- Church: Melkite Greek Catholic Church
- See: Patriarch of Antioch
- Term ended: 16 January 1720
- Predecessor: Neophytos of Chios
- Successor: Athanasius III Dabbas

Personal details
- Born: Costantine Zaim about 1655 Aleppo
- Died: 16 January 1720 Damascus

= Cyril V Zaim =

Patriarch Constantine Cyril V Zaim (about 1655–1720), sometimes known also as Cyril III, was Patriarch of Antioch.

==Life==
Constantine Zaim was born in about 1655 in Aleppo and he was the nephew of Patriarch Macarios III Zaim, who died in 1672. Immediately after, Constantine Zaim was elected patriarch with the help of the governor of Damascus, and on July 2, 1672, he was consecrated bishop by Gregory of Bosra, Leonce (Lawandius) of Saidnaya and another two bishops, and enthroned taking the name of Cyril V around 18 years of age. His election was contested by some bishops and by Dositheos, patriarch of Jerusalem, who considered his election to be null, pointing out that Cyril Zaim was not the legal age to be appointed bishop. This party supported Neophytos of Chios, nephew of previous Patriarch Euthymius III of Chios, who went to Constantinople where he obtained a firman in his favor from the Ottoman sultan and the appointment to patriarch by the Ecumenical Patriarch Dionysius IV of Constantinople, thus splitting the Patriarchate of Antioch in two factions. In 1682 Neophytos of Chios, because of his debts, decided to retire, leaving Cyril V Zaim as the only claimant.

This situation soon changed: the next contender of the patriarchal throne was Athanasius Dabbas who was supported by the Franciscan friars (who opposed Cyril Zaim, charged with simony) and by his maternal uncle Michael Khayat, very influential with the Sublime Porte. In 1685 Michael Khayat succeeded to get from the Ottoman Empire a firman that appointed Athanasius Dabbas as patriarch of the Melkite Church. Thus on July 5, 1685, Athanasius Dabbas was consecrated bishop and enthroned as patriarch with the name of Athanasius III.

The next nine years were marked by the conflict between the two claiming patriarchs, Cyril V Zaim and Athanasius III Dabbas. The fight ended on October 1694 when the two rivals came to an agreement after the arbitration of Salmon, an Aleppian Jew.
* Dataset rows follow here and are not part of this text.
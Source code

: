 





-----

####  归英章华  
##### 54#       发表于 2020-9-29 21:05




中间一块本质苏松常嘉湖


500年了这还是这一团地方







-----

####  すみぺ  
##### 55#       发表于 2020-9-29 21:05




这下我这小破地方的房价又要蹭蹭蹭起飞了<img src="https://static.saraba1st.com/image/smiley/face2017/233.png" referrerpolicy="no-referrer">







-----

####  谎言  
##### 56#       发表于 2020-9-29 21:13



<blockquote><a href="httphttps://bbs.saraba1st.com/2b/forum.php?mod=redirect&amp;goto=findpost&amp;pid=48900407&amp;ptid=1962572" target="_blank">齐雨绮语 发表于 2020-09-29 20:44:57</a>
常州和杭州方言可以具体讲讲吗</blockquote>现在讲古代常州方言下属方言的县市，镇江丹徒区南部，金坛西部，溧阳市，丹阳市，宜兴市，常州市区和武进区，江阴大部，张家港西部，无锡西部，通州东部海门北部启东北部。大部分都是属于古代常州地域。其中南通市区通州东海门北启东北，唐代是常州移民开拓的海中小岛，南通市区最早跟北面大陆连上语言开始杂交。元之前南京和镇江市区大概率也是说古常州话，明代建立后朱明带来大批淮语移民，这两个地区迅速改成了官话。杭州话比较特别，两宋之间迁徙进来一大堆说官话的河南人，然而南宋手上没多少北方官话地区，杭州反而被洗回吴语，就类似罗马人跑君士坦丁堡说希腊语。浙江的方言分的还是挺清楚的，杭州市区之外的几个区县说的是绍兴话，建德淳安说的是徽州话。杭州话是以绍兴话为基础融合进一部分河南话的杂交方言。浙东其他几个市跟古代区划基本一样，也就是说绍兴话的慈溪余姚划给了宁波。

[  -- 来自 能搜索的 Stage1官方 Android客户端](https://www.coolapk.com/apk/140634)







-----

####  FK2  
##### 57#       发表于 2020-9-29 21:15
The terms of the agreement were: Athanasius recognized Cyril as patriarch in change of 13.000 Écus, the appointment to the See of Aleppo, and the right to succession at Cyril's death. This agreement was judged in 1698 null by the Vatican, which continued to consider as Patriarch Athanasius, who in 1687 made a Roman Catholic profession of faith.

In 1716 the reigning Patriarch Cyril V Zaim also made a Roman Catholic profession of faith and was received into communion with Rome on May 9, 1718, He died in Damascus on 5 January 1720, and was succeeded by Athanasius III Dabbas.